Cette combinaison devrait aider à bloquer les particules virales, aider les cellules NK à éliminer les cellules infectées et donc à diminuer le réservoir, et enfin booster le développement de cellules CD8 et de nouveaux anticorps anti-VIH.
Au bout d'un an, nous arrêterons le traitement, et nous espérons que les participants auront une grande probabilité de devenir des « contrôleurs post-traitement ».
Il y a aussi l'étude Rhiviera01 pour laquelle nous avons identifié des personnes traitées dès la primoinfection et ayant une empreinte immunogénétique fréquemment retrouvée chez les contrôleurs post-traitement de Visconti. Nous pensons que la probabilité est grande qu'ils deviennent eux aussi des contrôleurs post-traitement.
Que tirer des essais vaccinaux de ces dernières années ?
Il n'y a, pour l'instant, aucune étude qui n'ait démontré une efficacité vaccinale, en dehors de l'essai thaïlandais RV44, où une protection de l'ordre de 30 % avait été mise en évidence, sans que l'on parvienne par la suite à reproduire ces résultats.
Mais même les vaccins qui échouent apportent leur lot d'informations importantes, et dans tous ces essais, il y a eu une réponse immunitaire, bien qu'elle ne fût jamais suffisante.
Aujourd'hui, je pense que la question a changé : on ne cherche plus à simplement générer une réponse immunitaire contre le VIH, mais une réponse immunitaire avec certaines caractéristiques et marqueurs identifiés chez les contrôleurs ou les neutraliseurs.
Pour cela, on ne se pose pas tant la question de ce que l'on doit présenter comme antigène, fragment de virus ou d'ADN mais plutôt celle de savoir à quelle cellule immunitaire les présenter et quelle cellule immunitaire stimuler.

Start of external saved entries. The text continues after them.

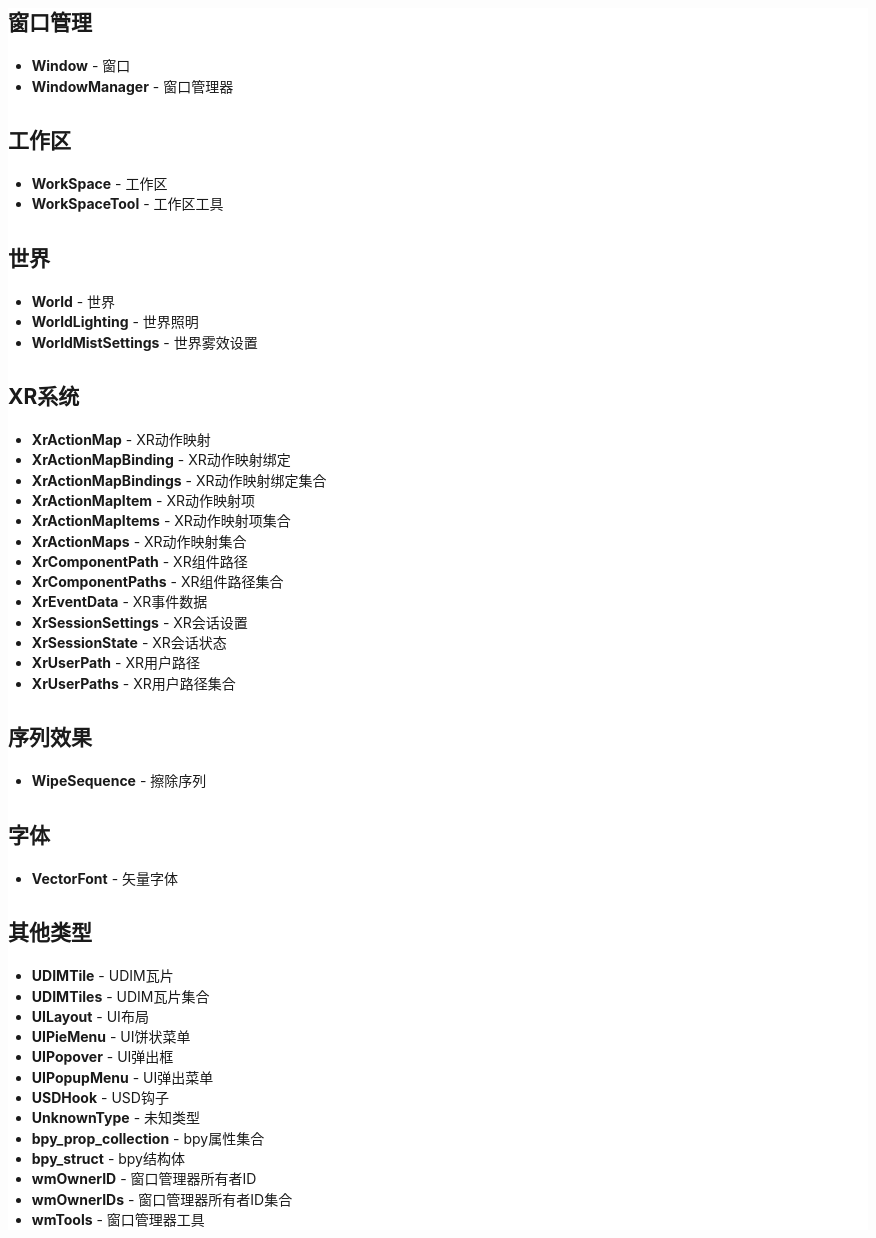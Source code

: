 ## 窗口管理
- **Window** - 窗口
- **WindowManager** - 窗口管理器

## 工作区
- **WorkSpace** - 工作区
- **WorkSpaceTool** - 工作区工具

## 世界
- **World** - 世界
- **WorldLighting** - 世界照明
- **WorldMistSettings** - 世界雾效设置

## XR系统
- **XrActionMap** - XR动作映射
- **XrActionMapBinding** - XR动作映射绑定
- **XrActionMapBindings** - XR动作映射绑定集合
- **XrActionMapItem** - XR动作映射项
- **XrActionMapItems** - XR动作映射项集合
- **XrActionMaps** - XR动作映射集合
- **XrComponentPath** - XR组件路径
- **XrComponentPaths** - XR组件路径集合
- **XrEventData** - XR事件数据
- **XrSessionSettings** - XR会话设置
- **XrSessionState** - XR会话状态
- **XrUserPath** - XR用户路径
- **XrUserPaths** - XR用户路径集合

## 序列效果
- **WipeSequence** - 擦除序列

## 字体
- **VectorFont** - 矢量字体

## 其他类型
- **UDIMTile** - UDIM瓦片
- **UDIMTiles** - UDIM瓦片集合
- **UILayout** - UI布局
- **UIPieMenu** - UI饼状菜单
- **UIPopover** - UI弹出框
- **UIPopupMenu** - UI弹出菜单
- **USDHook** - USD钩子
- **UnknownType** - 未知类型
- **bpy_prop_collection** - bpy属性集合
- **bpy_struct** - bpy结构体
- **wmOwnerID** - 窗口管理器所有者ID
- **wmOwnerIDs** - 窗口管理器所有者ID集合
- **wmTools** - 窗口管理器工具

Des nouveaux candidats vaccins essaient de donner aux cellules présentatrices d’antigène des signaux pour ne pas provoquer n'importe quelle réponse mais LA bonne réponse immunitaire. D’autres candidats essaient de mimer le processus d’adaptation séquentiel qui a amené au développement des bNAbs chez les neutraliseurs d’élite.

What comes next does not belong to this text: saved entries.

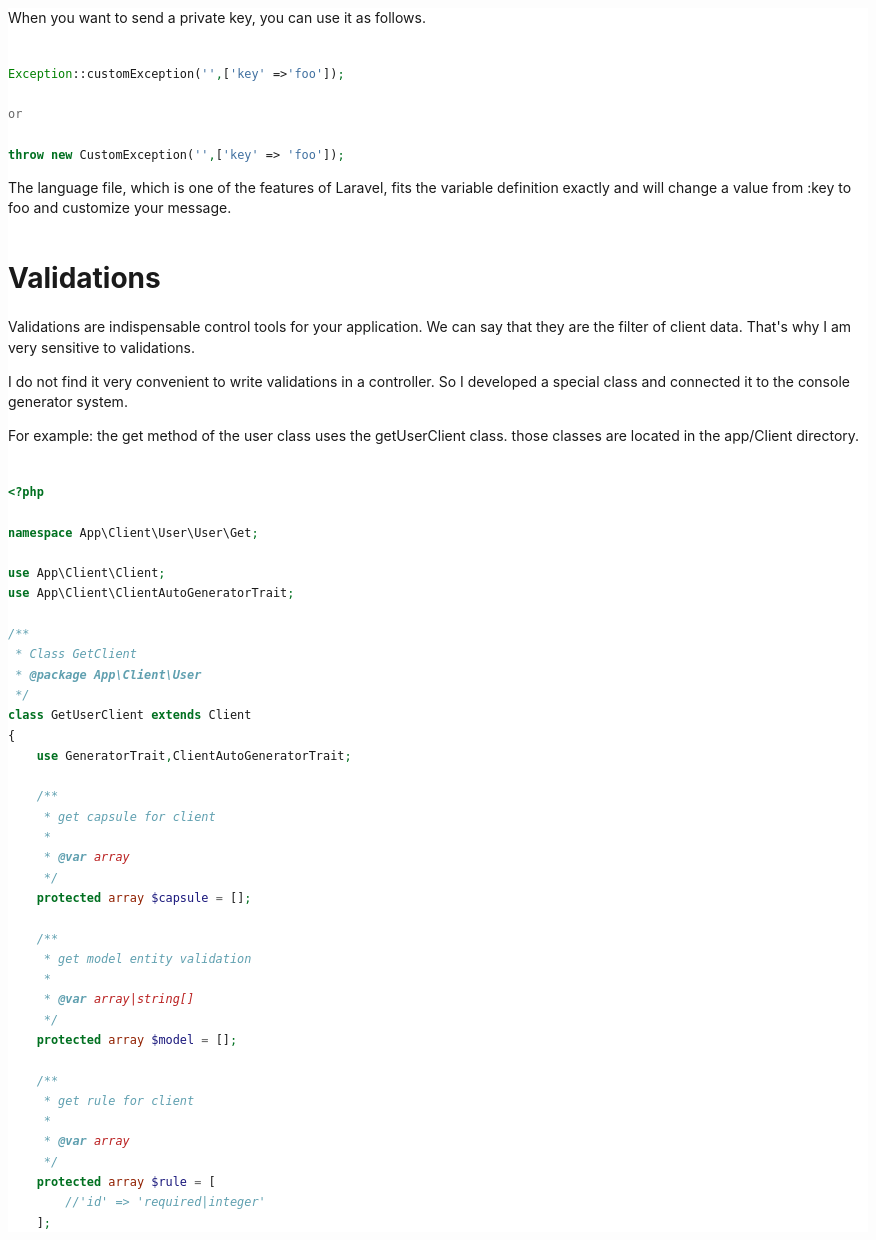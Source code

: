 When you want to send a private key, you can use it as follows.

```php

Exception::customException('',['key' =>'foo']);

or

throw new CustomException('',['key' => 'foo']);

```

The language file, which is one of the features of Laravel, fits the variable definition exactly and will change a value from :key to foo and customize your message.

# Validations
Validations are indispensable control tools for your application. We can say that they are the filter of client data.
That's why I am very sensitive to validations.

I do not find it very convenient to write validations in a controller.
So I developed a special class and connected it to the console generator system.

For example: the get method of the user class uses the getUserClient class.
those classes are located in the app/Client directory.

```php

<?php

namespace App\Client\User\User\Get;

use App\Client\Client;
use App\Client\ClientAutoGeneratorTrait;

/**
 * Class GetClient
 * @package App\Client\User
 */
class GetUserClient extends Client
{
    use GeneratorTrait,ClientAutoGeneratorTrait;

    /**
     * get capsule for client
     *
     * @var array
     */
    protected array $capsule = [];

    /**
     * get model entity validation
     *
     * @var array|string[]
     */
    protected array $model = [];

    /**
     * get rule for client
     *
     * @var array
     */
    protected array $rule = [
        //'id' => 'required|integer'
    ];
```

Les quelques cas de patients guéris après greffe de moelle sont décrits avec un donneur porteur d'une mutation sur la protéine CCR5. Pensez-vous qu'il soit possible de modifier génétiquement les cellules immunitaires du patient pour qu'elles expriment cette version mutée de CCR5 ?
Des équipes, dont la nôtre, travaillent sur cette piste, mais pour comprendre le processus qui conduit à la guérison, pas pour une application clinique qui impliquerait une étape d'ablation, au moins partielle, du système immunitaire. Cela ne peut pas être reproduit avec une personne vivant avec le VIH car le taux de mortalité et les complications après greffe restent importants et il faut souvent un traitement immunosuppresseur à vie.
Une autre piste serait de modifier des cellules progénitrices de CD4+ pour qu'elles soient résistantes aux virus. Une fois réinjectées chez le patient, on pourrait arrêter le traitement antirétroviral et espérer que la barrière proportionnée par les CD4+ modifiées soit suffisante pour diminuer la dynamique de multiplication virale et favoriser le développement de nouvelles réponses immunitaires plus efficaces.